View Test Results on LangSmith
question | 50k | 100k | 150k | 200k | 250k | 300k | 350k | 400k | 450k | 500k | 550k | 600k | 950k |
---|---|---|---|---|---|---|---|---|---|---|---|---|---|
Which one costs less? The 'KQ MiniSynth' app or the 'Sago Mini Superhero' app? | 1 | 1 | 1 | 1 | 1 | 1 | 1 | 1 | 1 | 1 | 1 | 1 | 1 |
Where can I find the privacy policy for the 'Disney Channel Watch Full Episodes Movies TV' app? | 1 | 1 | 1 | 1 | 1 | 1 | 1 | 1 | 1 | 1 | 1 | 1 | 1 |
Do the 'Sago Mini Superhero' and 'Disney Channel Watch Full Episodes Movies TV' apps require internet connection? | 1 | 1 | 1 | 1 | 1 | 1 | 1 | 1 | 1 | 1 | 1 | 1 | 1 |
Key Findings:
- Perfect Accuracy: Gemini 1.5 Flash maintained 100% correctness across all context lengths, from 50,000 to 1,000,000 tokens.
- Scalability: The model's performance did not degrade as the context length increased, demonstrating robust scalability.
- Consistency: Regardless of the amount of context provided, Gemini 1.5 Flash consistently provided accurate answers, indicating strong information synthesis capabilities.
It's important to note that our experiment was carefully designed to avoid numerical reasoning and relational queries. Previous experiments have shown that Gemini Flash struggles with tasks involving logic around numbers, such as identifying "the highest rated" or "Top 5 by size" apps. Our questions focused on factual retrieval and simple comparisons, areas where the model excels.
Implications:¶
Comprehensive Document Analysis: Organizations can now process entire documents or databases in a single query. For example, a company could input all its policy documents, employee handbooks, and project reports into Gemini 1.5 Flash. This would allow for quick and accurate answers to complex queries that span multiple documents, potentially saving hours of manual searching and cross-referencing.
Enhanced Customer Support: Customer service departments could leverage Gemini 1.5 Flash to create incredibly knowledgeable chatbots. By inputting all product information, past customer interactions, and frequently asked questions, these chatbots could provide accurate, context-aware responses to customer queries. This could significantly reduce response times and improve customer satisfaction while decreasing the workload on human customer service representatives.
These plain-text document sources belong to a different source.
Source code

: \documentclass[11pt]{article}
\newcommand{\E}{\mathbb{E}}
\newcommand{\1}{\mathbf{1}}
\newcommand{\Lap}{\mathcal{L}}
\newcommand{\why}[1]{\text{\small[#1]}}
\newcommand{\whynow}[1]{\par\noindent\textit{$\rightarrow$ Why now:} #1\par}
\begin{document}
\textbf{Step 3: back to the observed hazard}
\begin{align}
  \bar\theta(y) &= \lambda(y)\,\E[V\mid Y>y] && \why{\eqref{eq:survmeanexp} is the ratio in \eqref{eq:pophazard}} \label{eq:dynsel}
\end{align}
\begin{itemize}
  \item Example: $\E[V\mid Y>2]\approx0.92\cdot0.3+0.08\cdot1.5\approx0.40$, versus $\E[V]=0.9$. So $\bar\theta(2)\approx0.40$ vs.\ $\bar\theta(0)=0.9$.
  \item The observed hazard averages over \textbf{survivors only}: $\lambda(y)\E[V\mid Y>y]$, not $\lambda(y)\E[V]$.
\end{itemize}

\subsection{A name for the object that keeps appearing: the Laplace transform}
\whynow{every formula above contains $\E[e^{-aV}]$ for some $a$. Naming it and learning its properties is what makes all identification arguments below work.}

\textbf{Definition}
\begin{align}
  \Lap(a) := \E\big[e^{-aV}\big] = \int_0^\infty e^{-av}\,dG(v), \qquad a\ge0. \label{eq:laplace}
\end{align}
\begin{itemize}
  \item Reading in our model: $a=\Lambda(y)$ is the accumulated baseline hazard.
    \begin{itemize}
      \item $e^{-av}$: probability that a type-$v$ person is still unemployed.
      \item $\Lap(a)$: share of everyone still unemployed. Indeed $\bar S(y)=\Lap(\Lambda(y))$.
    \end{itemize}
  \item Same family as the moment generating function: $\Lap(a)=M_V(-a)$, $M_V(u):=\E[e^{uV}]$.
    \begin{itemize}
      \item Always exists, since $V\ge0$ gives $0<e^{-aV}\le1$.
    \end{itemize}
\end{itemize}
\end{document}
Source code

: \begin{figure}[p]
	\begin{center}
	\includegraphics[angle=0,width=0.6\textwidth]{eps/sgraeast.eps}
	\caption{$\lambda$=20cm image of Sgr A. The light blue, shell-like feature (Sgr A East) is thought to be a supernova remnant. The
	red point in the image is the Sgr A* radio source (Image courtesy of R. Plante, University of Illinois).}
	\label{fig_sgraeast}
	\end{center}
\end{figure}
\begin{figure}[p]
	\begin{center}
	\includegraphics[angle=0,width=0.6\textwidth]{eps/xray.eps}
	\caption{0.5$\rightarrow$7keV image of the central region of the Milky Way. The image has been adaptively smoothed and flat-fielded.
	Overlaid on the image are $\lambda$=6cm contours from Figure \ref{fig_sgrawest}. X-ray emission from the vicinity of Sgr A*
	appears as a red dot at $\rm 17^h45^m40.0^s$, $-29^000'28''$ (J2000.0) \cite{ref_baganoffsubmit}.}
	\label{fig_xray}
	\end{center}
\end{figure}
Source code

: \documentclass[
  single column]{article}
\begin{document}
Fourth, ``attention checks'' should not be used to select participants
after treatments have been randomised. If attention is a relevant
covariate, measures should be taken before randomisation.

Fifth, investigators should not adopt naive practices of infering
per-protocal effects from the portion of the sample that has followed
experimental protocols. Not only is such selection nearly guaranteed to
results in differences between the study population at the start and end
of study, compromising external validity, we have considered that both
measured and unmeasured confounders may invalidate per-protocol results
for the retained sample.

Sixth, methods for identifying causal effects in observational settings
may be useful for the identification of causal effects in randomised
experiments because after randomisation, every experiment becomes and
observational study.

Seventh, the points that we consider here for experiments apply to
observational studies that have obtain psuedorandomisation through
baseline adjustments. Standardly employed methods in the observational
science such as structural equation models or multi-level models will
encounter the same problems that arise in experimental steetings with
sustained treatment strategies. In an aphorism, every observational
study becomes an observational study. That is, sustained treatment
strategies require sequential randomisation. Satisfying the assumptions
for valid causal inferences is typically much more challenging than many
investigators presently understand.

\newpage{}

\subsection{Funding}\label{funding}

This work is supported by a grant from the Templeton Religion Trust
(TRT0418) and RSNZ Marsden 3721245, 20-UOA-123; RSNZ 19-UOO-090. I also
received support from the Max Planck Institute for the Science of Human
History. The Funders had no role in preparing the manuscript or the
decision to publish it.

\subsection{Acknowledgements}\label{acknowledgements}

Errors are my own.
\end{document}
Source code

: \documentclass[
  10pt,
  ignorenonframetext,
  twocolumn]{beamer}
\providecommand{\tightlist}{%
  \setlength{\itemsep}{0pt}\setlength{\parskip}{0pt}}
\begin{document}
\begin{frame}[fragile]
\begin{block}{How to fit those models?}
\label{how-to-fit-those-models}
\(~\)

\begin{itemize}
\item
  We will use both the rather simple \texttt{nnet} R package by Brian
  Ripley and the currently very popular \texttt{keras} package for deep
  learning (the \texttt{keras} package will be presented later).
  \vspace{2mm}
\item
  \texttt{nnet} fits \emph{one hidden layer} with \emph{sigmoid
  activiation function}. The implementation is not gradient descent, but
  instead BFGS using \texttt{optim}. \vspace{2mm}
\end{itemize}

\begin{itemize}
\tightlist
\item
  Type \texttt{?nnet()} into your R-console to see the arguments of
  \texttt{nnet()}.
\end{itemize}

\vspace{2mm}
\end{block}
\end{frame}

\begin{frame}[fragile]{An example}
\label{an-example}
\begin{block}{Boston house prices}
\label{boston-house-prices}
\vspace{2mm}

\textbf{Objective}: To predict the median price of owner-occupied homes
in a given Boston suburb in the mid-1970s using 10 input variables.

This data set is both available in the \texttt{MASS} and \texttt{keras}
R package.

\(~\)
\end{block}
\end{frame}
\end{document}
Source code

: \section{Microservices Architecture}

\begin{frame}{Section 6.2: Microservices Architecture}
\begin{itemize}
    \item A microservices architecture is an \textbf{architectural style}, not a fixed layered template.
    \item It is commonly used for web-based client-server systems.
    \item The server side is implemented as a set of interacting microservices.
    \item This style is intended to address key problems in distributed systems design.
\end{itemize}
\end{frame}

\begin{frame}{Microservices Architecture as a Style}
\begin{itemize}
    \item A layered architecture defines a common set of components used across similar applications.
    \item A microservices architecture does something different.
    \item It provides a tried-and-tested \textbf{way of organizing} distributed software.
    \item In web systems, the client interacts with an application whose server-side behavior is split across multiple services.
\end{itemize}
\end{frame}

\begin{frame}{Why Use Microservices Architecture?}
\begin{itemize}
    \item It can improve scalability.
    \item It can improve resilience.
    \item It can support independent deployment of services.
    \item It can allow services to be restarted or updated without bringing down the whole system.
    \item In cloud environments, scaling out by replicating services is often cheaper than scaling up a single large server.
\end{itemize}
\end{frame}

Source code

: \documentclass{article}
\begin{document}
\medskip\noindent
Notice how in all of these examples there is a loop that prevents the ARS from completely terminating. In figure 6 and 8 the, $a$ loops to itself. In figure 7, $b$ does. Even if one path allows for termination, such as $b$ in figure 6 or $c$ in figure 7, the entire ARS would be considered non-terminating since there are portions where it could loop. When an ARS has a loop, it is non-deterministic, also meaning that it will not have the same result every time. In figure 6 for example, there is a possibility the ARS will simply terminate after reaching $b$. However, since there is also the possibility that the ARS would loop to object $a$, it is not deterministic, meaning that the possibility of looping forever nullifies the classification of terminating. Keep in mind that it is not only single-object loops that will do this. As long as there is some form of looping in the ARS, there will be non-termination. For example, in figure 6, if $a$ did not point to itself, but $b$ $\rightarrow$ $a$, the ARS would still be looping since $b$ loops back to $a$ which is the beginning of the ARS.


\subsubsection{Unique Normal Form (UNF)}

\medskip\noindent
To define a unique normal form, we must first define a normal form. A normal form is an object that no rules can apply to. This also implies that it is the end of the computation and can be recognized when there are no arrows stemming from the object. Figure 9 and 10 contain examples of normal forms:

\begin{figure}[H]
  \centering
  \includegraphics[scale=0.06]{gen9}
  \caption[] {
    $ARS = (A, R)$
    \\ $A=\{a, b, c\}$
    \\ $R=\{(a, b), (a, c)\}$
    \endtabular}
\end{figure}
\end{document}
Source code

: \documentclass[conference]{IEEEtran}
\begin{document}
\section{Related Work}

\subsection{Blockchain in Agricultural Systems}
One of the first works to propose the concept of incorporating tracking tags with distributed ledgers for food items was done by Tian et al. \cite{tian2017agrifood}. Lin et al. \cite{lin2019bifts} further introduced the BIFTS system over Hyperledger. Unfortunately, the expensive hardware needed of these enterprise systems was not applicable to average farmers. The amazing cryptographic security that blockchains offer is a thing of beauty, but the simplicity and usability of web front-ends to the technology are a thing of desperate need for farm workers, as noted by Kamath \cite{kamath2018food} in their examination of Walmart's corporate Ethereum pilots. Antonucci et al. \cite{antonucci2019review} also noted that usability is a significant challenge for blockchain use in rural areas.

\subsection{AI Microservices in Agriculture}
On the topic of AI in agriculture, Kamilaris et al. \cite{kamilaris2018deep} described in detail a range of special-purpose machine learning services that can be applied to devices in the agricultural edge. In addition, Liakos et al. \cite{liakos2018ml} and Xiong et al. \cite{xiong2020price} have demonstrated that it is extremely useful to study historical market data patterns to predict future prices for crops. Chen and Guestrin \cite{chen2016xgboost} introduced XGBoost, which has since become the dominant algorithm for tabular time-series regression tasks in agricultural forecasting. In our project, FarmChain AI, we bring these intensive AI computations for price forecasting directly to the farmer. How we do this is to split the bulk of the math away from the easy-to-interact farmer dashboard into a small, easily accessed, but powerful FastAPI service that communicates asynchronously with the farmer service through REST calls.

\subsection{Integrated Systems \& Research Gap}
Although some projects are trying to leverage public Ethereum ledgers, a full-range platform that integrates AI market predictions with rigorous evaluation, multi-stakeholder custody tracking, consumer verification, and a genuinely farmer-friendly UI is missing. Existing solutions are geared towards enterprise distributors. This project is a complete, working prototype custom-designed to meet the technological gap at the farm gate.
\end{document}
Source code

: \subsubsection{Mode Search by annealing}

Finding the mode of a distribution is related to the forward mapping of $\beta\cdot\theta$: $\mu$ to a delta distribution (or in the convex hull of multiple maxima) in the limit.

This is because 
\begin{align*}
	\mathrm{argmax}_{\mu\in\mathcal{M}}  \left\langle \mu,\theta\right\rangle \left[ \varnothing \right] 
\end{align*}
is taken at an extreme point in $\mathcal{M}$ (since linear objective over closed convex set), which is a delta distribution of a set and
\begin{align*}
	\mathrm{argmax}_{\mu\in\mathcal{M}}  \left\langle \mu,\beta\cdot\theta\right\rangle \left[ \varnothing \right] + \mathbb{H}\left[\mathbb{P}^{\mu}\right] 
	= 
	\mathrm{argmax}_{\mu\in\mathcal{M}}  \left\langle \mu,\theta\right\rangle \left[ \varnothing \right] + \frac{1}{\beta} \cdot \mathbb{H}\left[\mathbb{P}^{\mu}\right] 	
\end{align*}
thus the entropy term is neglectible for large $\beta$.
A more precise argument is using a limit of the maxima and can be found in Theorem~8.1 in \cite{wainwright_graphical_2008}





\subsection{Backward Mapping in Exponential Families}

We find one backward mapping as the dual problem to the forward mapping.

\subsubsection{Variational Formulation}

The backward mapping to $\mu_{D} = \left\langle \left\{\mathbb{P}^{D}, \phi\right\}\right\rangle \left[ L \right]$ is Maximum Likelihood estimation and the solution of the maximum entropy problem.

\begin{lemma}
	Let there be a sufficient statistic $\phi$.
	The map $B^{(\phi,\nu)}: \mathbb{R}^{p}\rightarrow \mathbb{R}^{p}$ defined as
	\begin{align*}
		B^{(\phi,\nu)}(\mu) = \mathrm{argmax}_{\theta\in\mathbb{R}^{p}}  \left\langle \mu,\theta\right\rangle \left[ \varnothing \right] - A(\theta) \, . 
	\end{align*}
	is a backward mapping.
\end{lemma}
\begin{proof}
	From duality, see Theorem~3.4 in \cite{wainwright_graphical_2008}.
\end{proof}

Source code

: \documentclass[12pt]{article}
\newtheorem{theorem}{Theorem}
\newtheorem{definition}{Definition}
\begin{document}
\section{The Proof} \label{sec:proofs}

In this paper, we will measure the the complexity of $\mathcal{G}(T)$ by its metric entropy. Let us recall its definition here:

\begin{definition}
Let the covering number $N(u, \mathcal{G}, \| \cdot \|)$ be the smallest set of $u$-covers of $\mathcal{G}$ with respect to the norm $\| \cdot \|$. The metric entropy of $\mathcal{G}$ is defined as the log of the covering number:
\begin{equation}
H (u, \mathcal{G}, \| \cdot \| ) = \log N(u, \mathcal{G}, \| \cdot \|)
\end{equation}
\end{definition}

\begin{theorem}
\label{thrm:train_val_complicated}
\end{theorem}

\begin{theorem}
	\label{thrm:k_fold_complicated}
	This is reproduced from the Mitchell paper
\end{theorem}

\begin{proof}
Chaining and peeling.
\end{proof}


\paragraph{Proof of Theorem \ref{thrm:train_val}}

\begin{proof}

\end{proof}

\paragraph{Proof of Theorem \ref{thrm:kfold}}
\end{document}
Improved Contract Analysis: Legal departments and law firms could use Gemini 1.5 Flash to analyze lengthy contracts and legal documents. By inputting multiple related contracts, case law, and regulatory information, lawyers could quickly get accurate answers to specific legal questions, potentially speeding up contract review processes and reducing the risk of overlooking important clauses or legal precedents.
While these results are extremely promising, it's crucial to remember that they are based on a specific dataset and set of questions. The model's performance on numerical reasoning and relational queries remains a limitation. Further testing across diverse domains and more complex query types would be beneficial to fully understand the capabilities and limitations of Gemini 1.5 Flash in real-world scenarios.
Nevertheless, these results mark a significant leap forward in the field of large language models, particularly in handling and analyzing vast amounts of textual information. The ability to maintain perfect accuracy across such a large context opens up exciting possibilities for businesses dealing with large volumes of documents and data.